South Asian nations are discussing how to prevent climate change in the Himalayan mountains, the world’s highest range, bringing more natural disasters to an area where 750 million people regularly face floods and drought.
“This is the first time these nations are coming under one roof or a comprehensive platform to discuss and fight climate change,” said Mani Muthu Kumara, senior environmental economist at the World Bank and one of the organizers of the meeting in Nepal’s capital, Kathmandu. There is an “urgency for the whole climatic dialogue.”
Afghanistan, Bangladesh, India, the Maldives, Nepal, Pakistan and Sri Lanka will be represented in Kathmandu, Kumara said by telephone from New Delhi.
The Himalayan mountains are the source of India’s holiest river, the Ganga, the Yangtze River, China’s longest, Nepal’s main river, the Karnali, and Pakistan’s longest, the Indus.

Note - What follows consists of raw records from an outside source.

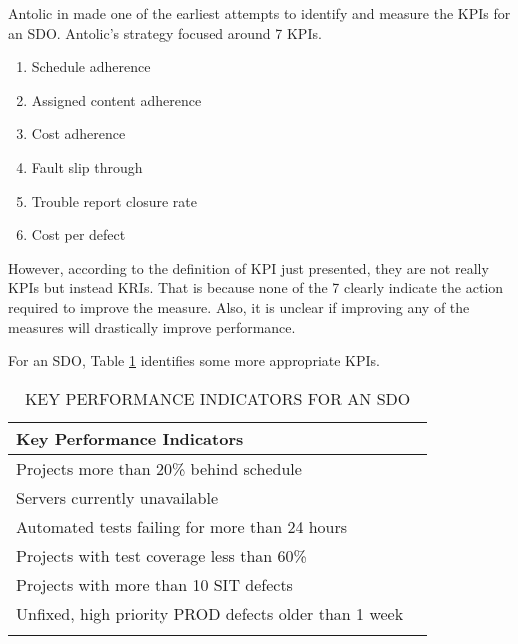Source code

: \documentclass[SDSUThesis.tex]{subfiles}
\begin{document}
            Antolic in \cite{Antolic2008} made one of the earliest attempts
            to identify and measure the KPIs for an SDO. Antolic's strategy
            focused around 7 KPIs.
            \begin{enumerate}
                \item Schedule adherence
                \item Assigned content adherence
                \item Cost adherence
                \item Fault slip through
                \item Trouble report closure rate
                \item Cost per defect
            \end{enumerate}
            However, according to the definition of KPI just presented,
            they are not really KPIs but instead KRIs.  That is because
            none of the 7 clearly indicate the action required to 
            improve the measure.  Also, it is unclear if improving any of
            the measures will drastically improve performance.
            
            For an SDO, Table \ref{tab:KPI} identifies some more appropriate
            KPIs.  
            
            \begin{longtable}{@{}l l}
                \toprule%
                 \centering%
                 {\bfseries Key Performance Indicators} &
                 \\
                
                \cmidrule[0.4pt](r{0.125em}){1-1}%
                \endhead
                
                Projects more than 20\% behind schedule \\
                \myrowcolour%
                Servers currently unavailable \\
                Automated tests failing for more than 24 hours \\
                \myrowcolour%
                Projects with test coverage less than 60\% \\
                Projects with more than 10 SIT defects \\
                \myrowcolour%
                Unfixed, high priority PROD defects older than 1 week  \\
                
                \bottomrule
                
                \caption{KEY PERFORMANCE INDICATORS FOR AN SDO}
                \label{tab:KPI}
            \end{longtable}
    
\end{document}
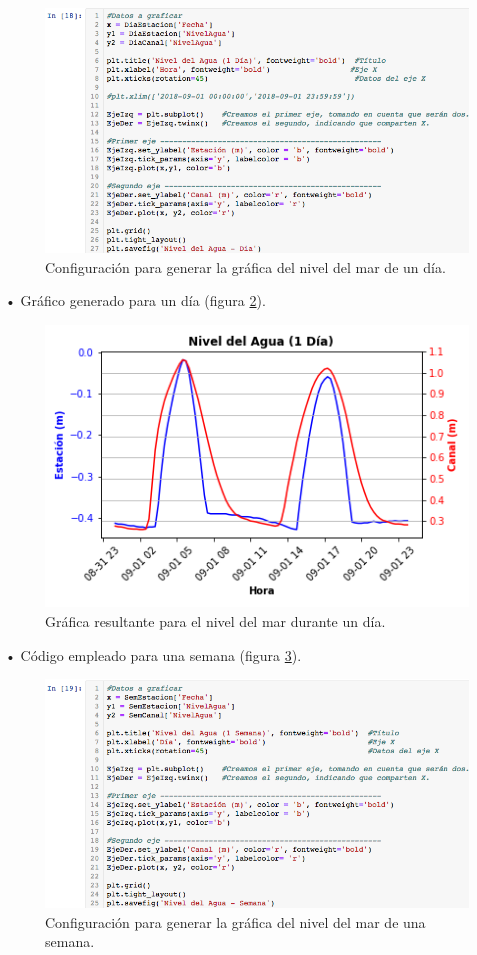 \documentclass[12pt]{article}
\begin{document}
\begin{figure}[h!]
	\raggedright
	\includegraphics[scale=.6]{./Images/nivel-dia}
	\caption{\label{fig:code-nivel-dia} Configuración para generar la gráfica del nivel del mar de un día.}		
\end{figure}

\noindent • Gráfico generado para un día (figura \ref{fig:graf-nivel-dia}).

\begin{figure}[h!]
	\center
	\includegraphics[scale=.6]{Nivel-del-Agua-Dia}
	\caption{\label{fig:graf-nivel-dia} Gráfica resultante para el nivel del mar durante un día.}
\end{figure}

\noindent • Código empleado para una semana (figura \ref{fig:code-nivel-sem}).

\begin{figure}[h!]
	\raggedright
	\includegraphics[scale=.6]{./Images/nivel-sem}
	\caption{\label{fig:code-nivel-sem} Configuración para generar la gráfica del nivel del mar de una semana.}		
\end{figure}
\end{document}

Melting glaciers will reduce the flow of water to these waterways, threatening health, agriculture production and power projects and may lead to food and water shortages.

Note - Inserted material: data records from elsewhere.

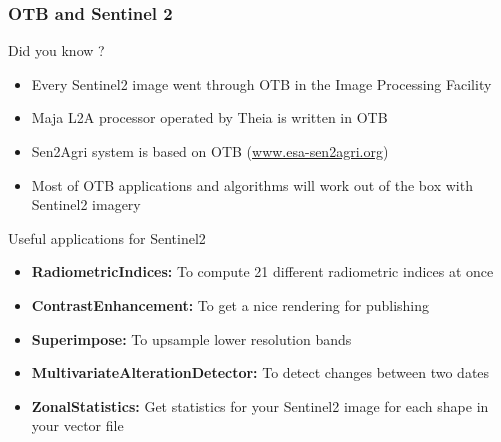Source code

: \documentclass[8pt,aspectratio=169]{beamer}
\begin{document}
      \begin{frame}
        \frametitle{OTB and Sentinel 2}

        \begin{block}{Did you know ?}
          \begin{itemize}
          \item Every Sentinel2 image went through OTB in the Image Processing Facility
          \item Maja L2A processor operated by Theia is written in OTB
          \item Sen2Agri system is based on OTB (\url{www.esa-sen2agri.org})
          \item Most of OTB applications and algorithms will work out of the box with Sentinel2 imagery
          \end{itemize}
        \end{block}
        \begin{block}{Useful applications for Sentinel2}
          \begin{itemize}
          \item \textbf{RadiometricIndices:} To compute 21 different radiometric indices at once
          \item \textbf{ContrastEnhancement:} To get a nice rendering for publishing
          \item \textbf{Superimpose:} To upsample lower resolution bands 
          \item \textbf{MultivariateAlterationDetector:} To detect changes between two dates
          \item \textbf{ZonalStatistics:} Get statistics for your Sentinel2 image for each shape in your vector file
            \end{itemize}
          \end{block}
      \end{frame}
      
\end{document}
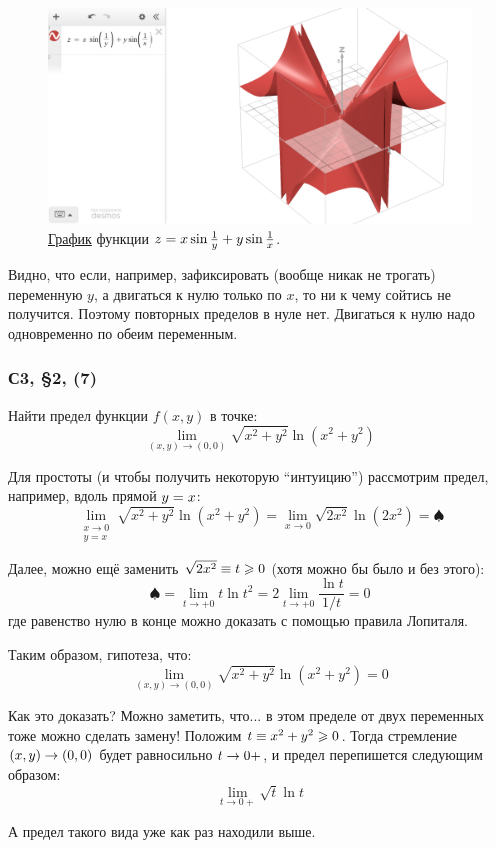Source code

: \documentclass[a4paper,12pt]{article}
\begin{document}
\begin{solution}
    \begin{figure}[ht]
      \centering
  
      \includegraphics[width=0.8\columnwidth]{plot_3d}
  
      \caption{
        \href{https://www.desmos.com/3d}{График} функции $z \hm= x \sin \frac{1}{y} + y \sin \frac{1}{x}$.
      }
      \label{fig:plot_3d}
    \end{figure}
    
    Видно, что если, например, зафиксировать (вообще никак не трогать) переменную $y$, а двигаться к нулю только по $x$, то ни к чему сойтись не получится.
    Поэтому повторных пределов в нуле нет.
    Двигаться к нулю надо одновременно по обеим переменным.
  \end{solution}


  \subsubsection{С3, \S 2, (7)}

  Найти предел функции $f(x, y)$ в точке:
  \[
    \lim_{(x, y) \to (0, 0)} \sqrt{x^2 + y^2} \ln (x^2 + y^2)
  \]
  
  \begin{solution}

    Для простоты (и чтобы получить некоторую ``интуицию'') рассмотрим предел, например, вдоль прямой $y \hm= x$:
    \[
      \lim_{\substack{x \to 0\\ y = x}} \sqrt{x^2 + y^2} \ln (x^2 + y^2) = \lim_{x \to 0} \sqrt{2 x^2} \ln (2 x^2) = \spadesuit
    \]

    Далее, можно ещё заменить $\sqrt{2x^2} \hm\equiv t \hm\geq 0$ (хотя можно бы было и без этого):
    \[
      \spadesuit = \lim_{t \to +0} t \ln t^2 = 2 \lim_{t \to +0} \frac{\ln t}{1/t} = 0
    \]
    где равенство нулю в конце можно доказать с помощью правила Лопиталя.

    Таким образом, гипотеза, что:
    \[
      \lim_{(x, y) \to (0, 0)} \sqrt{x^2 + y^2} \ln (x^2 + y^2) = 0
    \]

    Как это доказать?
    Можно заметить, что... в этом пределе от двух переменных тоже можно сделать замену!
    Положим $t \hm\equiv x^2 \hm+ y^2 \hm\geq 0$.
    Тогда стремление $(x, y) \hm\to (0, 0)$ будет равносильно $t \hm\to 0+$, и предел перепишется следующим образом:
    \[
      \lim_{t \to 0+} \sqrt{t} \ln t
    \]

    А предел такого вида уже как раз находили выше.
  \end{solution}
\end{document}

The rivers “supply the world’s most densely populated flood plains,” according to a statement on the conference Web site. “Climate change is predicted to increase the variability and frequency of extreme events in ways that are outside the realm of experience.”

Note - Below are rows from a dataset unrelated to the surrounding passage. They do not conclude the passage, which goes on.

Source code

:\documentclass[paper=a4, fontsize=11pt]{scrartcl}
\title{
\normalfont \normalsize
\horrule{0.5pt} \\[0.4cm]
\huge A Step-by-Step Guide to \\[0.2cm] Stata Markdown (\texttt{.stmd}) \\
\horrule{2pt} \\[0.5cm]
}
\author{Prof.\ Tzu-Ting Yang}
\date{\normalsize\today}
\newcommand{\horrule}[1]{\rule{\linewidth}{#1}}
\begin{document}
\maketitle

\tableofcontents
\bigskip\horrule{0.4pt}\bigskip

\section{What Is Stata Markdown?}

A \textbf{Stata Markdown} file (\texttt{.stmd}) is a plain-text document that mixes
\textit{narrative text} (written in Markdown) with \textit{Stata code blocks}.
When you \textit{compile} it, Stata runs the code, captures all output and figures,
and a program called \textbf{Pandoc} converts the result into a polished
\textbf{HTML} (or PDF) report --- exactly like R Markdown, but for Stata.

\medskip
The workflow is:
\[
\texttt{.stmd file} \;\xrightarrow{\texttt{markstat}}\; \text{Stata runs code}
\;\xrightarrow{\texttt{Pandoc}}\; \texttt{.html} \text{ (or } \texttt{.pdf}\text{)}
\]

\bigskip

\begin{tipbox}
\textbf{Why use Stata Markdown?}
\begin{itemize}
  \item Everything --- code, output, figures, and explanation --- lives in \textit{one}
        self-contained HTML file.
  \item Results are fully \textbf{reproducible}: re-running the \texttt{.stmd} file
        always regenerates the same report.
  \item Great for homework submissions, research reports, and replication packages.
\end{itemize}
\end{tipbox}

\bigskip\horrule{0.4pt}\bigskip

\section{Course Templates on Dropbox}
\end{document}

The Himalayan range stretches 2,400 kilometers (1,488 miles) across Bhutan, China, India, Nepal and Pakistan.
Copenhagen Conference
The two-day meeting, called “Kathmandu to Copenhagen” is a prelude to theCopenhagen conference in December, where an expected 192 nations will meet to replace the Kyoto Protocol. The accord set emission targets for developed nations and expires in 2012.
Fast-shrinking glaciers in the Himalayas and on the Tibet- Qinghai Plateau may soon reduce water in rivers that irrigate regions producing grains and rice, saidLester Brown, president of the Washington-based Earth Policy Institute, which studies environmental issues.
That may lead to food shortages and spark social unrest in China and more deaths from malnutrition in India, Brown said. Supply disruption in India or China, the world’s most populous nations and the top two producers of wheat and rice, could drive food prices higher around the world, he said.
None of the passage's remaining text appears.